Count how many lines in the data hold the word "צריך", and give that number alone.

┏━━

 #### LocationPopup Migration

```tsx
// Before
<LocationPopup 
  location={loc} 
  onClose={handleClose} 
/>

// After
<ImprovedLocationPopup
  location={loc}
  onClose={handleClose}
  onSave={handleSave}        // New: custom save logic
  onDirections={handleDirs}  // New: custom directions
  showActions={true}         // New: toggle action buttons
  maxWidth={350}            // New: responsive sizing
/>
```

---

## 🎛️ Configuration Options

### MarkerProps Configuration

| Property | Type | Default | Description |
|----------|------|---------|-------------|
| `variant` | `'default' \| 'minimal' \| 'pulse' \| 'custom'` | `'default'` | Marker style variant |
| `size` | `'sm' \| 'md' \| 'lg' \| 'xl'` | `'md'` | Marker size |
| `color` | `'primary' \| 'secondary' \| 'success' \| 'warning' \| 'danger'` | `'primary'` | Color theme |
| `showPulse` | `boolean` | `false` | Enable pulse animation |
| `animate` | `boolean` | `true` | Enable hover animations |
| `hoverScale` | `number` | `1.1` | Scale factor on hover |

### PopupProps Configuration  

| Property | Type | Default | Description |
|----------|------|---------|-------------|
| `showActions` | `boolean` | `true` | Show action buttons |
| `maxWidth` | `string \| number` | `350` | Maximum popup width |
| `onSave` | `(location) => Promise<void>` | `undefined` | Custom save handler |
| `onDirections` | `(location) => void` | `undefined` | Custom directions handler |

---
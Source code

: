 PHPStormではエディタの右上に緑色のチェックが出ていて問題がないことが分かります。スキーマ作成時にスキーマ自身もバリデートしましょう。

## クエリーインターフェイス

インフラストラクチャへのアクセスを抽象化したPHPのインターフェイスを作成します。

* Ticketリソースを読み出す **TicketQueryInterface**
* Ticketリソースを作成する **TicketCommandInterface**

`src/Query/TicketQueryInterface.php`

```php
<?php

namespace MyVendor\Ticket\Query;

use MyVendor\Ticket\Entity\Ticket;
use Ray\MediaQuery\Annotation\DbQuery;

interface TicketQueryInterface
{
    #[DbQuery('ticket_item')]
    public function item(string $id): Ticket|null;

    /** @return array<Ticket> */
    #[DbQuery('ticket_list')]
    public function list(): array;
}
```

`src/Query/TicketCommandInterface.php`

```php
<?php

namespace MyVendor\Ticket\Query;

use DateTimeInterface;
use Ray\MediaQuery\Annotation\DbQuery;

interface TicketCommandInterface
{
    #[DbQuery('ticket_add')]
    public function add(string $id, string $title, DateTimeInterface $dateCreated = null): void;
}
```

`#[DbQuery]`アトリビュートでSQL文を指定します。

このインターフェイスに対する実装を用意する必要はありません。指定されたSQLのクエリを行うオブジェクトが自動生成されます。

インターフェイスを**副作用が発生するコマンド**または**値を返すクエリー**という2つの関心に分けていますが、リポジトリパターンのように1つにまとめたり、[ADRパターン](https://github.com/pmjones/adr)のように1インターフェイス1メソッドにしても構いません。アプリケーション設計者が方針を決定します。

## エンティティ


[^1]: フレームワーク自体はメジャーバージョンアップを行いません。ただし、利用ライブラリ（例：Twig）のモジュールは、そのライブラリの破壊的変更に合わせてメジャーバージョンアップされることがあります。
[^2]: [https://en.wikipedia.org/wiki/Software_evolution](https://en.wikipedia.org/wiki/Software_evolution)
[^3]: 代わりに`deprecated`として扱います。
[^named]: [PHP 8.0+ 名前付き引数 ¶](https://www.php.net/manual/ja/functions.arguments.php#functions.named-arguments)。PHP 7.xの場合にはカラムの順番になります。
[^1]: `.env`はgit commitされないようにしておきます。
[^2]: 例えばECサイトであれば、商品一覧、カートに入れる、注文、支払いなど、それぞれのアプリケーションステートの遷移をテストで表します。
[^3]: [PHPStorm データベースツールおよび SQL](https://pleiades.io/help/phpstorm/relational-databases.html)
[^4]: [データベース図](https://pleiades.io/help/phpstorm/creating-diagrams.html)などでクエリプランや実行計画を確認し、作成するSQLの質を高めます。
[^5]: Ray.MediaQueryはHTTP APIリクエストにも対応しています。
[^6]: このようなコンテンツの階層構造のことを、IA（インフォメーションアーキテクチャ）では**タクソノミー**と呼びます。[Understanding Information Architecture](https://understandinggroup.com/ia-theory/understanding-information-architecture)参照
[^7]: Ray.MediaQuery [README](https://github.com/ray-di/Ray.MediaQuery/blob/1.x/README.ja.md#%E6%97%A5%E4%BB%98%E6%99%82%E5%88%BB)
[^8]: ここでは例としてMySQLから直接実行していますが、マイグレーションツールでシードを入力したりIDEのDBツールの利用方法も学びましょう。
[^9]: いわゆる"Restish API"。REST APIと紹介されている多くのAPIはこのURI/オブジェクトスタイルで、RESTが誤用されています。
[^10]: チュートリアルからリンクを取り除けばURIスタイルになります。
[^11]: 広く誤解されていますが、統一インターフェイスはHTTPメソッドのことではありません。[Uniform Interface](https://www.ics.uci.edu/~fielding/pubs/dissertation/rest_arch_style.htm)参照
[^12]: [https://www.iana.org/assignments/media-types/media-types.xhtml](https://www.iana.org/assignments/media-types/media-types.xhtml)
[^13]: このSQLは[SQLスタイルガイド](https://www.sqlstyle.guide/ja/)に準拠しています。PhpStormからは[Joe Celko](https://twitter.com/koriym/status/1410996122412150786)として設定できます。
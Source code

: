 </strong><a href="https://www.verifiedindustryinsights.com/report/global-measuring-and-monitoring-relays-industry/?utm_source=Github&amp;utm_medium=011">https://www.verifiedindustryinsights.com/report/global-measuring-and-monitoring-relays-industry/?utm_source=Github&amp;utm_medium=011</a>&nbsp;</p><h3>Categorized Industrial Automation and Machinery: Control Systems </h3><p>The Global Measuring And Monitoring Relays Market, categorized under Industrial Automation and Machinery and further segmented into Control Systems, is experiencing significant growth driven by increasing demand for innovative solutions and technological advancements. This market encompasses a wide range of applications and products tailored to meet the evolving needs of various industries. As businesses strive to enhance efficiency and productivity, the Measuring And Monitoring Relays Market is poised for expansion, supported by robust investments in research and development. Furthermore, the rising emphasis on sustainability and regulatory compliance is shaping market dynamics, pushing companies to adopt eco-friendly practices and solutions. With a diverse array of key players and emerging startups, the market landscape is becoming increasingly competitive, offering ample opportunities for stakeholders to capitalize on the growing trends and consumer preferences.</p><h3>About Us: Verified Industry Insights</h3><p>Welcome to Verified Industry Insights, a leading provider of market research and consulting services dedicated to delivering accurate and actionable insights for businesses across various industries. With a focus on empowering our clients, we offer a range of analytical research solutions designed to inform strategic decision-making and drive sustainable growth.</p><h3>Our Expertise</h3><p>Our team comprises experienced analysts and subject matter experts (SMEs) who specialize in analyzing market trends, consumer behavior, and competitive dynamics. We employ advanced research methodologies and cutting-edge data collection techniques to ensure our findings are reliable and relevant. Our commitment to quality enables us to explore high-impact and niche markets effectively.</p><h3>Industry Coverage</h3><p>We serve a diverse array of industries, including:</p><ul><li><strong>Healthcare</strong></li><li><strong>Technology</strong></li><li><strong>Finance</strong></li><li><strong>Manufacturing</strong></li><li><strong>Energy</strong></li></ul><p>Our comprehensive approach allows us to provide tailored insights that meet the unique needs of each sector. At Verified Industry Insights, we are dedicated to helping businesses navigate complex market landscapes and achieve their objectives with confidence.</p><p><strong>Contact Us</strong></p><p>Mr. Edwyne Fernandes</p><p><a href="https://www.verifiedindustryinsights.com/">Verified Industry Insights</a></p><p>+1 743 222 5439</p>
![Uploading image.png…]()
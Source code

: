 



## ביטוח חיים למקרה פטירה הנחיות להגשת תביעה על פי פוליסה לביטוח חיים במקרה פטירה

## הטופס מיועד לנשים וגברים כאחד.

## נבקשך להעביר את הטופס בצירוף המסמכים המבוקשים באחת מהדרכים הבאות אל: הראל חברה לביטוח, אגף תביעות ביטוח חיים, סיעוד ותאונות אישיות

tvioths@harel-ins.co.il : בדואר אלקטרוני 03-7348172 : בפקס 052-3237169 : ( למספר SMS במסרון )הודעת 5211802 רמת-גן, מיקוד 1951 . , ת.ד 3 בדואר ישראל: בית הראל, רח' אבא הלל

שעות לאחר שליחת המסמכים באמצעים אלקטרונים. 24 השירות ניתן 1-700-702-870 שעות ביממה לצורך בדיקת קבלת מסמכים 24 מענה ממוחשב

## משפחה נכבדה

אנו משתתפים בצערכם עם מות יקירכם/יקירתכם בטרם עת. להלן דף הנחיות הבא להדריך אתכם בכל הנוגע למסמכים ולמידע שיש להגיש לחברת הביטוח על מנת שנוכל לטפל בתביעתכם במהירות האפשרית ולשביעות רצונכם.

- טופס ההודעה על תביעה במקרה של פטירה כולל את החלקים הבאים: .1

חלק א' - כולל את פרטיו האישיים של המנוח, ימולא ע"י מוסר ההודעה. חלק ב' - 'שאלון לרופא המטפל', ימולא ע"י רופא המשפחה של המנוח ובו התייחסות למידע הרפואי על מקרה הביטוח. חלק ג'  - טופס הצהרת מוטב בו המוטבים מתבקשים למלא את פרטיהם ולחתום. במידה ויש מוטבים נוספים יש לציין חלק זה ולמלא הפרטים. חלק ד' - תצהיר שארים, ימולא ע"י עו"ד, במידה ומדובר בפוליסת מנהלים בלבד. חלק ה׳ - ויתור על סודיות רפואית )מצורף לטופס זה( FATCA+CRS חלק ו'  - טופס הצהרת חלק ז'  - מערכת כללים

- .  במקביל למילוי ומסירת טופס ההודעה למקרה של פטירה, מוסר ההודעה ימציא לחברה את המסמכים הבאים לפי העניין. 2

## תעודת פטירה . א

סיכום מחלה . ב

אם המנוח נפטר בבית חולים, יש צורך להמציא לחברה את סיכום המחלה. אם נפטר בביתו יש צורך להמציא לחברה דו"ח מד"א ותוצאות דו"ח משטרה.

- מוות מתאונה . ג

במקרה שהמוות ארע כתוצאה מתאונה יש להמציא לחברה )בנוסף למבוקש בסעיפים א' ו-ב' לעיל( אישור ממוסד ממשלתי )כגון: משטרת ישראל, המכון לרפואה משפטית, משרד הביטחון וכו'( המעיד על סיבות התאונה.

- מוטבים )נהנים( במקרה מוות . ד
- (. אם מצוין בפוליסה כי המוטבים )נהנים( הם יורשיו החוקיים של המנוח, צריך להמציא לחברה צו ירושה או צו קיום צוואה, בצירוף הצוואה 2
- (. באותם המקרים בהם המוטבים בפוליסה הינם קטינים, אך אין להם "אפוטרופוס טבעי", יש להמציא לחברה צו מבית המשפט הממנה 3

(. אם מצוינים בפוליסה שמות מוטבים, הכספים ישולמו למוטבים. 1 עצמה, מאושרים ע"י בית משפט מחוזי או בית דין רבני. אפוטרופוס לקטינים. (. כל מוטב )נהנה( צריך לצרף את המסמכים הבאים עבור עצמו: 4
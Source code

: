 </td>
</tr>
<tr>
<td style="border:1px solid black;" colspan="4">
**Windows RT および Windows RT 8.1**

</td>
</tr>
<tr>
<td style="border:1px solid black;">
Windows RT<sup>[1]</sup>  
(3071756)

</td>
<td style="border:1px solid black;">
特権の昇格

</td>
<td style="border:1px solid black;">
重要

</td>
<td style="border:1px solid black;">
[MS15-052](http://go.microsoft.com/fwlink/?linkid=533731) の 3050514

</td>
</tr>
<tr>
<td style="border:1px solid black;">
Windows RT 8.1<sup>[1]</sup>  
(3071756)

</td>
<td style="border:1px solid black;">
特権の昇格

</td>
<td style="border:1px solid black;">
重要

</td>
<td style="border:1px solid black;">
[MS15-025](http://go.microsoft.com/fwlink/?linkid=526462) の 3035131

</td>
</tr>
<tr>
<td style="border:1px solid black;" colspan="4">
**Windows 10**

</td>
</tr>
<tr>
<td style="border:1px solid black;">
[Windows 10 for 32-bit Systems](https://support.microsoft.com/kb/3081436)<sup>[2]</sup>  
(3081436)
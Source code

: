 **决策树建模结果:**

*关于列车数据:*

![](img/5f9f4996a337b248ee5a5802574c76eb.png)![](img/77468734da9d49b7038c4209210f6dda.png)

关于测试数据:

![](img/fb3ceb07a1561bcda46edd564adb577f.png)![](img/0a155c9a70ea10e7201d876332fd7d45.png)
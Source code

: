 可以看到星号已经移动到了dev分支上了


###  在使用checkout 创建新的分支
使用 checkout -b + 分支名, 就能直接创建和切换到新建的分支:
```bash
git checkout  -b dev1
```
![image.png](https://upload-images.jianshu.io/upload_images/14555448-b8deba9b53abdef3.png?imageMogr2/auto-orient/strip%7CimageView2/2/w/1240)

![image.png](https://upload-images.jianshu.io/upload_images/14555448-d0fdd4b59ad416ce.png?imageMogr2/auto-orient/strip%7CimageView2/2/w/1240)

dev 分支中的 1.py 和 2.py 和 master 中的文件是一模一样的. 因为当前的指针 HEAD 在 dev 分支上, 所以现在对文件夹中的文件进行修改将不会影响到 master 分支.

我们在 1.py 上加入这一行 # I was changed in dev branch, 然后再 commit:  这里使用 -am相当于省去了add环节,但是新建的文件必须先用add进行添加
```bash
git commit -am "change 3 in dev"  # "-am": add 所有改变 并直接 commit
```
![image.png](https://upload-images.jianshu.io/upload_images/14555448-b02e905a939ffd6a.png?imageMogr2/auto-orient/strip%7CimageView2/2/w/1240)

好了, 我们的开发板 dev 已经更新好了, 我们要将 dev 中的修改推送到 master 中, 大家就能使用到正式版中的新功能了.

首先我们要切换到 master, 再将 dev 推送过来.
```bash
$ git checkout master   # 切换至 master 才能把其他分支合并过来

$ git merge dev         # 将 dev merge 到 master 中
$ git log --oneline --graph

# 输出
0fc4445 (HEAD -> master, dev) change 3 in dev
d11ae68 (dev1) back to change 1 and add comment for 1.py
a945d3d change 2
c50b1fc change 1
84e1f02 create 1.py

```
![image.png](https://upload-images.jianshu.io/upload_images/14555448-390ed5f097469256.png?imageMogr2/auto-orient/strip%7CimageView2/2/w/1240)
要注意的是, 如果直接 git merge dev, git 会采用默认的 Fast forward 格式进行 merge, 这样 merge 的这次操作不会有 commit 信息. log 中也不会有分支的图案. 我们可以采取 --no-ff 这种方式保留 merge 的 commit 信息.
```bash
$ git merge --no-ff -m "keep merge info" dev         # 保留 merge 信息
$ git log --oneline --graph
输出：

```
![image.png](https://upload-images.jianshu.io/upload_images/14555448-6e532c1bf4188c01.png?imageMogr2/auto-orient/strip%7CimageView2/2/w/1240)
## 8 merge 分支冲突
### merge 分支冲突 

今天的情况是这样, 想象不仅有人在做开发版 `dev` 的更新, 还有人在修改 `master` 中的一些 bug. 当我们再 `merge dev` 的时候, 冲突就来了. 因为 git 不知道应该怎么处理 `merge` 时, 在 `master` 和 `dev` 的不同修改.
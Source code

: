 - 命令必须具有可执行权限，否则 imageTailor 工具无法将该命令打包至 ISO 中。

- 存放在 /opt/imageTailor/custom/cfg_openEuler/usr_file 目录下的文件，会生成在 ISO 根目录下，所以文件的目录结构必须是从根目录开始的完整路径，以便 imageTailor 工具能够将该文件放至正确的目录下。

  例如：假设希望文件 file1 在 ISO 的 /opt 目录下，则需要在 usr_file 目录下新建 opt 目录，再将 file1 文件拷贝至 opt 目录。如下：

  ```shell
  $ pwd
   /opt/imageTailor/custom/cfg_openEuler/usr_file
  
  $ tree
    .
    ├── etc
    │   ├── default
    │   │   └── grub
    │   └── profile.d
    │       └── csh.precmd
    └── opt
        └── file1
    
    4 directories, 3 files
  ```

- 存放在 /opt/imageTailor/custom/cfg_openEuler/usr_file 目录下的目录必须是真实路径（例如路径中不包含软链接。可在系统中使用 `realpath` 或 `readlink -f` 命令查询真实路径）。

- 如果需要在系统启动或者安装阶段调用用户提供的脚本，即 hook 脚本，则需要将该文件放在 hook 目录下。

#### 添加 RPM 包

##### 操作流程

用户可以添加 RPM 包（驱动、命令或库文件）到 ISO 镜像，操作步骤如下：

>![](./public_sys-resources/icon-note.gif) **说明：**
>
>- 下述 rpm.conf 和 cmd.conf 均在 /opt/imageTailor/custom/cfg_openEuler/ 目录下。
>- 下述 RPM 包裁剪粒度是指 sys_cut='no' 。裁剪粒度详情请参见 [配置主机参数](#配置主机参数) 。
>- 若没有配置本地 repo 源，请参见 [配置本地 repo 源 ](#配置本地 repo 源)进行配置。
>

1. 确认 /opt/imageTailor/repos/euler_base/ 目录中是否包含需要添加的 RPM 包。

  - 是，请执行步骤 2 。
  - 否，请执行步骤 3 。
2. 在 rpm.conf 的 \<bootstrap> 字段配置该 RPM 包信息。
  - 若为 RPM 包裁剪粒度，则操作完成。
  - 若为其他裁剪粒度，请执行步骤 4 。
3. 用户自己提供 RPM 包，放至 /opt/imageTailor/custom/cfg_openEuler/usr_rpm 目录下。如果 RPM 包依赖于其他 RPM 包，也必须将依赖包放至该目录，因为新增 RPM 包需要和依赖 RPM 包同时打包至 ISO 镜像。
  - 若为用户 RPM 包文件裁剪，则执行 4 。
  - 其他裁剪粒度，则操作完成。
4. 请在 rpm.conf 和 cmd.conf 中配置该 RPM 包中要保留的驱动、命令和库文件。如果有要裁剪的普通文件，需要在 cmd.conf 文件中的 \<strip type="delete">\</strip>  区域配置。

┗━━

■ ANSWER BOX ■
2